Con grande rammarico, nonostante il grande impegno profuso, non appena l’ente di promozione sportiva ci ha rilasciato il via libera per poter organizzare la manifestazione, mi vedo costretto a rinviare la classica gara amatoriale di fine stagione al 2021. Purtroppo vari sono gli intoppi, dalla viabilità stradale che ne compromette la sicurezza che, già nelle scorse edizioni nella parte del circuito pianeggiante, prevedeva alcuni tratti sconnessi ancora persistenti se non addirittura peggiorati, sono andati anche aumentando in altri settori portando il lavori di asfaltatura alla prossima primavera. Son sempre stato attento alla sicurezza stradale, queste strade in questo momento non lo permettevano e quindi cercando anche ulteriori soluzioni, queste avrebbero complicato e non poco la gestione della corsa che, quest’anno si sarebbe riuscita a svolgere con le due agognate partenze.

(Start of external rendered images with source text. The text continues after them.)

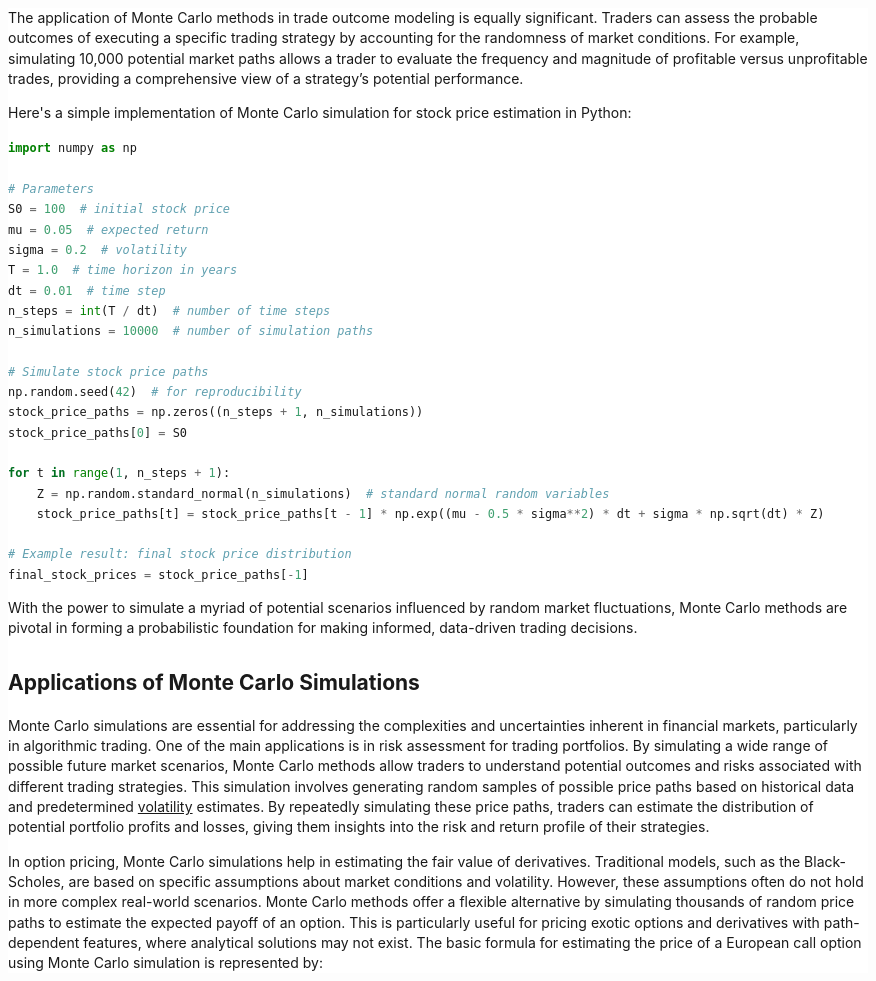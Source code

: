 The application of Monte Carlo methods in trade outcome modeling is equally significant. Traders can assess the probable outcomes of executing a specific trading strategy by accounting for the randomness of market conditions. For example, simulating 10,000 potential market paths allows a trader to evaluate the frequency and magnitude of profitable versus unprofitable trades, providing a comprehensive view of a strategy’s potential performance.

Here's a simple implementation of Monte Carlo simulation for stock price estimation in Python:

```python
import numpy as np

# Parameters
S0 = 100  # initial stock price
mu = 0.05  # expected return
sigma = 0.2  # volatility
T = 1.0  # time horizon in years
dt = 0.01  # time step
n_steps = int(T / dt)  # number of time steps
n_simulations = 10000  # number of simulation paths

# Simulate stock price paths
np.random.seed(42)  # for reproducibility
stock_price_paths = np.zeros((n_steps + 1, n_simulations))
stock_price_paths[0] = S0

for t in range(1, n_steps + 1):
    Z = np.random.standard_normal(n_simulations)  # standard normal random variables
    stock_price_paths[t] = stock_price_paths[t - 1] * np.exp((mu - 0.5 * sigma**2) * dt + sigma * np.sqrt(dt) * Z)

# Example result: final stock price distribution
final_stock_prices = stock_price_paths[-1]
```

With the power to simulate a myriad of potential scenarios influenced by random market fluctuations, Monte Carlo methods are pivotal in forming a probabilistic foundation for making informed, data-driven trading decisions.


## Applications of Monte Carlo Simulations

Monte Carlo simulations are essential for addressing the complexities and uncertainties inherent in financial markets, particularly in algorithmic trading. One of the main applications is in risk assessment for trading portfolios. By simulating a wide range of possible future market scenarios, Monte Carlo methods allow traders to understand potential outcomes and risks associated with different trading strategies. This simulation involves generating random samples of possible price paths based on historical data and predetermined [volatility](/wiki/volatility-trading-strategies) estimates. By repeatedly simulating these price paths, traders can estimate the distribution of potential portfolio profits and losses, giving them insights into the risk and return profile of their strategies.

In option pricing, Monte Carlo simulations help in estimating the fair value of derivatives. Traditional models, such as the Black-Scholes, are based on specific assumptions about market conditions and volatility. However, these assumptions often do not hold in more complex real-world scenarios. Monte Carlo methods offer a flexible alternative by simulating thousands of random price paths to estimate the expected payoff of an option. This is particularly useful for pricing exotic options and derivatives with path-dependent features, where analytical solutions may not exist. The basic formula for estimating the price of a European call option using Monte Carlo simulation is represented by:
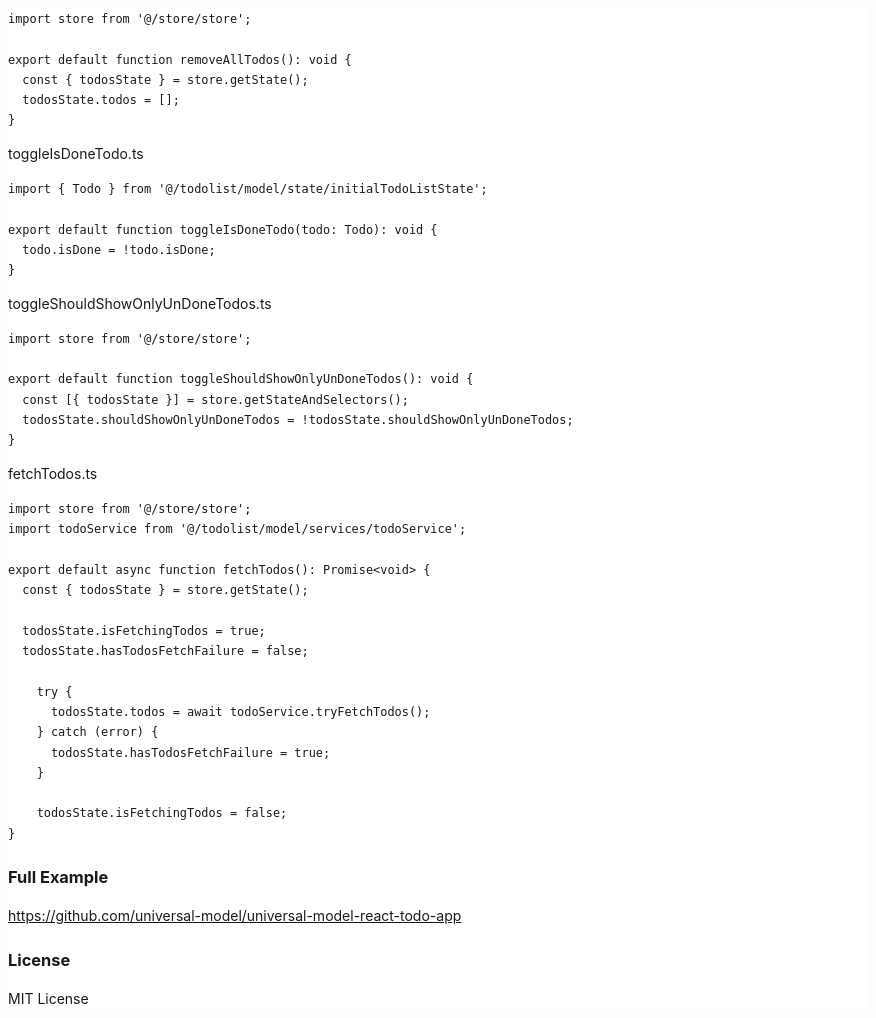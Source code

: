     import store from '@/store/store';

    export default function removeAllTodos(): void {
      const { todosState } = store.getState();
      todosState.todos = [];
    }

toggleIsDoneTodo.ts

    import { Todo } from '@/todolist/model/state/initialTodoListState';

    export default function toggleIsDoneTodo(todo: Todo): void {
      todo.isDone = !todo.isDone;
    }

toggleShouldShowOnlyUnDoneTodos.ts

    import store from '@/store/store';

    export default function toggleShouldShowOnlyUnDoneTodos(): void {
      const [{ todosState }] = store.getStateAndSelectors();
      todosState.shouldShowOnlyUnDoneTodos = !todosState.shouldShowOnlyUnDoneTodos;
    }

fetchTodos.ts

    import store from '@/store/store';
    import todoService from '@/todolist/model/services/todoService';

    export default async function fetchTodos(): Promise<void> {
      const { todosState } = store.getState();

      todosState.isFetchingTodos = true;
      todosState.hasTodosFetchFailure = false;

        try {
          todosState.todos = await todoService.tryFetchTodos();
        } catch (error) {
          todosState.hasTodosFetchFailure = true;
        }

        todosState.isFetchingTodos = false;
    }

### Full Example

https://github.com/universal-model/universal-model-react-todo-app

### License

MIT License

[universal-model-angular]: https://github.com/universal-model/universal-model-angular
[universal-model-svelte]: https://github.com/universal-model/universal-model-svelte
[universal-model-vue]: https://github.com/universal-model/universal-model-vue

Avrei potuto spostare la corsa sul versante opposto, con un circuito sulle strade di Lamporecchio, Cerbaia e Larciano, scalando il San Baronto però dal versante di Giugnano, una salita dura e impegnativa magari ambita da coloro che sono buoni scalatori ma un pò meno da coloro alla quale non piace molto far fatica e che comunque hanno sempre onorato la corsa, scalarla in allenamento è un conto, farla in corsa è un altro, non me lo sono sentita di tirarvi il collo e comunque non sarebbe stata la classica corsa da San Baronto, svolta dal versante prediletto un pò da tutti gli appassionati.

La logistica era tutta organizzata nel miglior modo possibile, la zona del Campeggio Barco Reale, offre un ottima soluzione anche per le direttive sul Covid, avremmo disposto il parcheggio all’interno del campo sportivo e nell’aree antistanti con le dovute predisposioni, così come la griglia di partenza e arrivo per gli atleti delimitata dalle transenne e dalle varie zone adibite alla macchina organizzativa, moto scorta, personale Asa, ambulanze, auto del direttore di corsa e tutto il resto, così come l’area di segreteria per le operazioni pre-gara, ritiro dorsali, con tutte le dovute precauzioni anticontagio e l’ampio anfiteatro per le premiazioni finali, tutto ben disposto nel pieno rispetto delle direttive sui protocolli anticontagio del Covid.

Antonio Valletta vincitore della scorsa edizione

La mole di lavoro dietro è enorme, molti non si rendono mai conto di quanto lavoro sta dietro l’organizzazione di un evento che comporta la miglior riuscita di una corsa, sotto ogni aspetto. Purtroppo ahimè, in questi giorni sono anche incappato in un problema fisico lombosacrale, dalla quale spero di uscirne quanto prima. Questa stagione purtroppo è così, inizialmente non ero nemmeno tanto motivato nell’impegnarmi nel mettere su in piedi la corsa, le priorità erano ben altre, ma poi la passione, la voglia di fare c’è sempre stata e uno spiraglio si era presentato. Pazienza! Speranzosi in un 2021 più allegro sotto tutti i punti di vista, con l’augurio che ognuno di noi, organizzatori e partecipanti, faccia la sua parte nel miglior modo possibile e nel rispetto delle regolamentazioni che andranno osservate, vi mando un caro saluto da tutto lo STAFF dell’ASD ANGOLO del PIRATA, ringraziando anche tutti coloro che si erano già prodigati per la buona riuscita dell’evento.